● ABOUT THIS TASK:
Within the material below, transcribe exactly the lines from the one holding "開近傍の交叉の上で滑らかでな" through the one holding "When playing this", keeping both ends and skipping the rest.

+++

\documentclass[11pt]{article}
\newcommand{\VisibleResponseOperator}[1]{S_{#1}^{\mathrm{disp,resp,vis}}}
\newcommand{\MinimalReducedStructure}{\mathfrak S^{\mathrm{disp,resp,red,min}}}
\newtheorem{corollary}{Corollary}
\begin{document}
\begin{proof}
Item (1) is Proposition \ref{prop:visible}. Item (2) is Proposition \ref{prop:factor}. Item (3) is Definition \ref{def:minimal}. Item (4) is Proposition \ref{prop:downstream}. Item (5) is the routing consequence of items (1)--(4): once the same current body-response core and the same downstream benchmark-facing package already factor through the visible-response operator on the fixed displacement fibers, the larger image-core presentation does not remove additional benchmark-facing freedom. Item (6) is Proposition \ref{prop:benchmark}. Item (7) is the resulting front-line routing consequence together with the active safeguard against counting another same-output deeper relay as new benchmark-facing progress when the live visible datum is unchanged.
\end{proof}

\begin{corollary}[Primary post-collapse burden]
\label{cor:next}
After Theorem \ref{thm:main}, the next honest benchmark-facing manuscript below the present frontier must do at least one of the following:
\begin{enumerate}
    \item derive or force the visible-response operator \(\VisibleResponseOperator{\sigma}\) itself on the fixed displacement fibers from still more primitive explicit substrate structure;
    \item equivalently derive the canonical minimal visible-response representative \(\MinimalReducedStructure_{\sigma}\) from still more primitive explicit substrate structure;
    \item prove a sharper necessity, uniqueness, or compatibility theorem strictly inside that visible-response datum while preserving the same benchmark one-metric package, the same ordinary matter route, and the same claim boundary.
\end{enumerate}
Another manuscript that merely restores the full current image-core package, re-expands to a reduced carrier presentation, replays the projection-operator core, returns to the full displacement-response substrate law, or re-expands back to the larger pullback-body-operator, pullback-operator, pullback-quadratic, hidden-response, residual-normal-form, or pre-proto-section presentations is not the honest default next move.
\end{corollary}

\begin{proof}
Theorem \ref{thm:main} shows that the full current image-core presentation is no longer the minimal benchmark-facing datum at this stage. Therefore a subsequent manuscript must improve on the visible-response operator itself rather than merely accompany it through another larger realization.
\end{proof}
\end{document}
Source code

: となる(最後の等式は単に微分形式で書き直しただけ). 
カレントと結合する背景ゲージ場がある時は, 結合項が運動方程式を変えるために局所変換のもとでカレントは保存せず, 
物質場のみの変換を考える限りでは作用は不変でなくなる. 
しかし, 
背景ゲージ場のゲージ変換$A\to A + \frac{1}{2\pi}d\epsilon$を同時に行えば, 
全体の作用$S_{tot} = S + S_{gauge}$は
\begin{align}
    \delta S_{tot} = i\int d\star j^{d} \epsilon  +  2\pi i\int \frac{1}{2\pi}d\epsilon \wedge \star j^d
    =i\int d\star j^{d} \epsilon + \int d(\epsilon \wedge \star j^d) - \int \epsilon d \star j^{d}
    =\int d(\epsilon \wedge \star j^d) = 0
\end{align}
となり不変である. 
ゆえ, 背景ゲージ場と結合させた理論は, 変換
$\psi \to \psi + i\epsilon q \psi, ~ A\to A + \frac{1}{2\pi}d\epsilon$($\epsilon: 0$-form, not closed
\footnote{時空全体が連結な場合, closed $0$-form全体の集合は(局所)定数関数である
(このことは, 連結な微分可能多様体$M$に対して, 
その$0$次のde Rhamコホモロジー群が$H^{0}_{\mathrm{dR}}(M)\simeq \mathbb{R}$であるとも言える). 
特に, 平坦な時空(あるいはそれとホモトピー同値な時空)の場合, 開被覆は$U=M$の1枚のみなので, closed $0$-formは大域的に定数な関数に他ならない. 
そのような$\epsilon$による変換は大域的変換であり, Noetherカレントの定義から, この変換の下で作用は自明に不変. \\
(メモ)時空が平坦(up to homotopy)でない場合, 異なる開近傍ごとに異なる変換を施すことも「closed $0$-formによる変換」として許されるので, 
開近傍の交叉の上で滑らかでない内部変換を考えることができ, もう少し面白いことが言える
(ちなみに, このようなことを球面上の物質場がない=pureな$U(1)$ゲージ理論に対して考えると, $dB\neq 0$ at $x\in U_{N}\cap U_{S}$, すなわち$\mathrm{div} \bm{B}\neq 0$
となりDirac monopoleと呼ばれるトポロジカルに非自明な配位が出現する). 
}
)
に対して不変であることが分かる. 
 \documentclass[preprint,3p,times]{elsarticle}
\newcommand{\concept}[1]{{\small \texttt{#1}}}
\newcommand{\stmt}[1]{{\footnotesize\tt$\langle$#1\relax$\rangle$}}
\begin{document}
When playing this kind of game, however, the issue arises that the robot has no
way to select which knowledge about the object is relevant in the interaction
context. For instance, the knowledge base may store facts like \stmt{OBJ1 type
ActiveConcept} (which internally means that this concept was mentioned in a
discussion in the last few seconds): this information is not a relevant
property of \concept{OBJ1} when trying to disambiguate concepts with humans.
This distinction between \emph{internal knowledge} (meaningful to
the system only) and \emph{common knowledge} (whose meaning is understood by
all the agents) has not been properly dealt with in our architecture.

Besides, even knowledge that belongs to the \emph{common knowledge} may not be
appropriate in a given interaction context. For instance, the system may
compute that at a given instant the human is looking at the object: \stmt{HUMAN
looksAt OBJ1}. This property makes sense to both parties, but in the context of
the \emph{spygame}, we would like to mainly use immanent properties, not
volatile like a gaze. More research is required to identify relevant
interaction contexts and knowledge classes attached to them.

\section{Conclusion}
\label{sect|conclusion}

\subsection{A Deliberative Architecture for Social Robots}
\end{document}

+++

● SOLUTION BELOW:
開近傍の交叉の上で滑らかでない内部変換を考えることができ, もう少し面白いことが言える
(ちなみに, このようなことを球面上の物質場がない=pureな$U(1)$ゲージ理論に対して考えると, $dB\neq 0$ at $x\in U_{N}\cap U_{S}$, すなわち$\mathrm{div} \bm{B}\neq 0$
となりDirac monopoleと呼ばれるトポロジカルに非自明な配位が出現する). 
}
)
に対して不変であることが分かる. 
 \documentclass[preprint,3p,times]{elsarticle}
\newcommand{\concept}[1]{{\small \texttt{#1}}}
\newcommand{\stmt}[1]{{\footnotesize\tt$\langle$#1\relax$\rangle$}}
\begin{document}
When playing this kind of game, however, the issue arises that the robot has no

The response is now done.